Bir sanat veya folklor eserini özgün biçimde yorumlayan, tanıtan, anlatan, söyleyen, oynayan, çalan veya başka biçimlerde icra edenler “icracı” diğer bir deyişle “bağlantılı hak sahibi” dir. Enstrüman çalan müzisyen, piyeslerde rol oynayan aktör, edebiyat ve sanat eserlerini yorumlayan sanatçılar, dansçılar, aktörler, sinema ve tiyatro oyuncuları, dekor sanatçıları, şiir ve hikayeleri özgün biçimde seslendirip anlatanlar vb. icracı olarak kabul edilmektedir. İcracı sanatçılar kendi duygu, düşünce ve sezgileri gibi yetenek ve teknik becerilerini kullanarak ve yeni bir eser yaratmaksızın var olan eserin üçüncü kişilere iletilmesini sağlarlar.
Örneğin;
- Haldun Taner’in “Keşanlı Ali Destanı” eserinin sahnelendiği tiyatroda eserdeki Ali rolünde olan sanatçı Engin Cezzar
- Ünlü besteci Mozart’ın “21. Piyano Konçertosunu” çalan Fazıl Say
- “Davacı” adlı sinema filminde rol alan Kemal Sunal
- Şekip Ayhan Özışık’ın “Yeterki Gel Bana Senede Bir Gün” adlı bestesini seslendiren Emel Sayın
Eserin hak sahibine maddi ve manevi zarar vermeden yerine getirilen icralar (performance) gereği icra sahibine, maddi ve manevi haklar tanınmış olup icra sanatçıları hukuki koruma elde etmişlerdir.
İcra sanatçılarının söz konusu hukuki korunmadan yararlanabilmesi için iki koşulun bir arada bulunması gerekmektedir. İlk koşul, icraya konu edilen şey “eser” vasfı taşıyan bir fikri ürün olmalıdır.
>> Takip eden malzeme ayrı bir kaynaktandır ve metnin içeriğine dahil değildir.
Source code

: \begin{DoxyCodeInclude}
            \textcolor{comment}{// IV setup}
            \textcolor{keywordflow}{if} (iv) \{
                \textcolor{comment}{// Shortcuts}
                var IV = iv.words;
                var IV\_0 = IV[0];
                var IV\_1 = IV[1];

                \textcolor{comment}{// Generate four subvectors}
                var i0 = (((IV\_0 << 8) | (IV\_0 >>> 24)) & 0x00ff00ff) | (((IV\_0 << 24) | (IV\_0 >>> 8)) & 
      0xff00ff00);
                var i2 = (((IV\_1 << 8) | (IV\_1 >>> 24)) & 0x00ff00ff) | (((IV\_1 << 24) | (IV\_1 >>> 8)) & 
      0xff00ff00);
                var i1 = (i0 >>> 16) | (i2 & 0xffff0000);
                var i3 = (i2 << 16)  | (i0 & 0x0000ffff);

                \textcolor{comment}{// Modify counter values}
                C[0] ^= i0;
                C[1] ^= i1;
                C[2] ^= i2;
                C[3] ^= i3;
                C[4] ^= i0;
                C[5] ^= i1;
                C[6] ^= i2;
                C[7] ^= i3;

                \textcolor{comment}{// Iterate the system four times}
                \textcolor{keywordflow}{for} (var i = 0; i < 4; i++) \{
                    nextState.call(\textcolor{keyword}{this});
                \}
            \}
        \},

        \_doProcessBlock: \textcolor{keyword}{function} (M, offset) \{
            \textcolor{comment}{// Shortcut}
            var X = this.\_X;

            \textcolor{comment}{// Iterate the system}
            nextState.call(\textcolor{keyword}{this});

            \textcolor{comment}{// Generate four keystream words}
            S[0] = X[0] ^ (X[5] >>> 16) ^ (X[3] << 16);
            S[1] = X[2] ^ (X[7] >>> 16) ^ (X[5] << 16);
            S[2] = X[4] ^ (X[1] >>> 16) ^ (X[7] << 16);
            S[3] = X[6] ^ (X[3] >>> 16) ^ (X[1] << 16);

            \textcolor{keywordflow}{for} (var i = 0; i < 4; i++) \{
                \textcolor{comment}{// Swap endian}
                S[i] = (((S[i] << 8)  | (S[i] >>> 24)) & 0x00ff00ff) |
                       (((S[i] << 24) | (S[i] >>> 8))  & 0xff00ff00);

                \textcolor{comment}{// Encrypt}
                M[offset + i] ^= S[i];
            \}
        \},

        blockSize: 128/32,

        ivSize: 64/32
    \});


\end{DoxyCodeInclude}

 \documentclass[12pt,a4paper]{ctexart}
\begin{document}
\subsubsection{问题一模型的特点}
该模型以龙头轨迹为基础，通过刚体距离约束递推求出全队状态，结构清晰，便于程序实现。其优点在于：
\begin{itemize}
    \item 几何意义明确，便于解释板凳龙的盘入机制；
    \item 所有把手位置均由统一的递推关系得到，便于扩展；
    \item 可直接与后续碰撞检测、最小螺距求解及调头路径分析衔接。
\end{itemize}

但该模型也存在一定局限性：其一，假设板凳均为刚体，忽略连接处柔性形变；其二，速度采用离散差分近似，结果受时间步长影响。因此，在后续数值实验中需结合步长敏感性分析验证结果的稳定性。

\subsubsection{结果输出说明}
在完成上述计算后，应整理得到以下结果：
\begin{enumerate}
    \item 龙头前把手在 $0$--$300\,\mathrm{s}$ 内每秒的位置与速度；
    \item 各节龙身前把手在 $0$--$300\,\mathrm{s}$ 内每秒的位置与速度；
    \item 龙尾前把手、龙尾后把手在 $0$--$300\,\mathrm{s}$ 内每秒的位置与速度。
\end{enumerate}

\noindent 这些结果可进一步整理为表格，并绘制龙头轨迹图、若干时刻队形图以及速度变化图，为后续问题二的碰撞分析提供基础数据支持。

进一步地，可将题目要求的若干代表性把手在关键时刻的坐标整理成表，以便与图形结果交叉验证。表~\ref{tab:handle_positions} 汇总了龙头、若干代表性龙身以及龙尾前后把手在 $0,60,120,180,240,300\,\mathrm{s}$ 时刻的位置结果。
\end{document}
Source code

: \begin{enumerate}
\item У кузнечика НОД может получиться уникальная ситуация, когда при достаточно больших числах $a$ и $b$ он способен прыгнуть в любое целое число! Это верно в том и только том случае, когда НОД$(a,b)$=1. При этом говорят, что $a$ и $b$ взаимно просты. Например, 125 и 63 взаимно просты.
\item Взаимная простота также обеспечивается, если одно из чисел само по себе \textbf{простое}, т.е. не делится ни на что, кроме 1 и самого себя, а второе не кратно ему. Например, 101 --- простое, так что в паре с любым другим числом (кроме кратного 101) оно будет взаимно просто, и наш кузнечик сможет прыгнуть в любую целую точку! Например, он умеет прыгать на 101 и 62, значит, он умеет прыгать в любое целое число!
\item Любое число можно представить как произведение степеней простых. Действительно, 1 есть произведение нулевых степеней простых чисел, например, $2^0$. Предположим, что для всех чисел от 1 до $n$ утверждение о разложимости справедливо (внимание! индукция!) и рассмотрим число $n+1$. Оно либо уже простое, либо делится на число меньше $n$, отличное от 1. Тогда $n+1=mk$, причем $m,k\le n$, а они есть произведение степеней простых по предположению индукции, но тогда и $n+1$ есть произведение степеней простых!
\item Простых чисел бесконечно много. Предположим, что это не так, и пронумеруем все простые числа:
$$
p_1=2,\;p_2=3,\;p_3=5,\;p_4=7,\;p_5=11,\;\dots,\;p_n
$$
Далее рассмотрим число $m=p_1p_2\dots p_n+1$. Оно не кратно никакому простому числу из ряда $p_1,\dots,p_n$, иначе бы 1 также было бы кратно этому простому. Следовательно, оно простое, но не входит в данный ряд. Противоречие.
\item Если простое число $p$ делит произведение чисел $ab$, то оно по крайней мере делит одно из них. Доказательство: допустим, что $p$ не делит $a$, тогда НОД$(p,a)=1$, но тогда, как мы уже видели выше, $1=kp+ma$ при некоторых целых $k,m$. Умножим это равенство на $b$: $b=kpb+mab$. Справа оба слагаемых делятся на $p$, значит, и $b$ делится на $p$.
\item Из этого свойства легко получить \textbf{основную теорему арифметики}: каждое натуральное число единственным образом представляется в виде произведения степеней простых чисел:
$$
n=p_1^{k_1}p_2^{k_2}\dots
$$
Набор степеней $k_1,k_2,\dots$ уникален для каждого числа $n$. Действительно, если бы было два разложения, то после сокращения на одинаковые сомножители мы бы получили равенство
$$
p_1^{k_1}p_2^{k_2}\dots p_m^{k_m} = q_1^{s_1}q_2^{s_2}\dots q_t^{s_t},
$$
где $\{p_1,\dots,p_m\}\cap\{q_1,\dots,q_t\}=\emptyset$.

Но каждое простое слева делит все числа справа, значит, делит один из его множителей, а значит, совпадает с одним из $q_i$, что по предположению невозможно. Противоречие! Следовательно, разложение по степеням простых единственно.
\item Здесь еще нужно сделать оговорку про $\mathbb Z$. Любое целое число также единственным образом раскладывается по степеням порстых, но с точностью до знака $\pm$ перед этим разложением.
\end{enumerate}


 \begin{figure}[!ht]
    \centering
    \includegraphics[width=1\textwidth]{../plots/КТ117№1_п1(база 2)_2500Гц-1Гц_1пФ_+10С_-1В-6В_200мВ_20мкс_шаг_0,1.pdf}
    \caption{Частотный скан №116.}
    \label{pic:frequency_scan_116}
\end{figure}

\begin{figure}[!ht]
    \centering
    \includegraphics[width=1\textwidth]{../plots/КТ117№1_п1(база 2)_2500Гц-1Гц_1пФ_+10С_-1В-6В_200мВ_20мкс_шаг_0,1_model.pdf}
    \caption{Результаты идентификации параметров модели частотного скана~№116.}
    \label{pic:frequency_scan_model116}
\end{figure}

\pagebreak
Dolayısıyla eser niteliği taşımayan ürünlerin icra edilmesi halinde icra sahibinin hukuki koruma elde etmesi mümkün görünmemektedir. İkinci koşul, icranın “özgün biçimde” yapılmasıdır. Eser sahibi kendi eserini icra ettiğinde hem eser sahibi hem icracı sıfatını alarak her iki meslek birliğine üye olmaya ve her iki hukuki statünün korumasından yararlanmaya hak kazanır.
A) MALİ HAKLAR:
- İcrasının tespit edilmesi
- İcranın canlı verilmesi
- Temsili
- Tespitin çoğaltılması, kiralanması ve veya ödünç verilmesi dahil olmak üzere yayılması
- Radyo-TV, uydu veya kablo gibi telli veya telsiz yayın kuruluşlarında yayını ve yeniden yayını
- İşaret, ses ve/veya görüntü nakline yarayan araçlarla yayın veya yeniden yayınına
- Dijital ortamda umumun erişimine açmaya
- Telli ve telsiz araçlarla umuma iletimine
B) MANEVİ HAKLAR:
- İcra sahibi olarak tanınma
- İcrasının itibarını koruma (tahrifat veya bozmaya karşı çıkma)
Günümüz dünyasının merkezinde bulunan televizyon, internet gibi çoğaltma, yayma ve veri barındırma araçlarının varlığı, yaygınlığı ve hızlı gelişiminin karşısında yasal düzenlemelerin gelişimi yavaş kalmıştır. Bu durum icra sanatçılarının maddi ve manevi zarara uğramasına sebebiyet vermekte ve bu konuda düzenlenen yasalar yeterli korumayı ne yazık ki icra sanatçılarına sağlayamamaktadır. Dolayısıyla fikir ve sanat eserleri hukuku alanında uzman bir avukat danışmanlığında çalışmak icra sanatçısının hak kaybına uğramaması için tavsiye edilmektedir.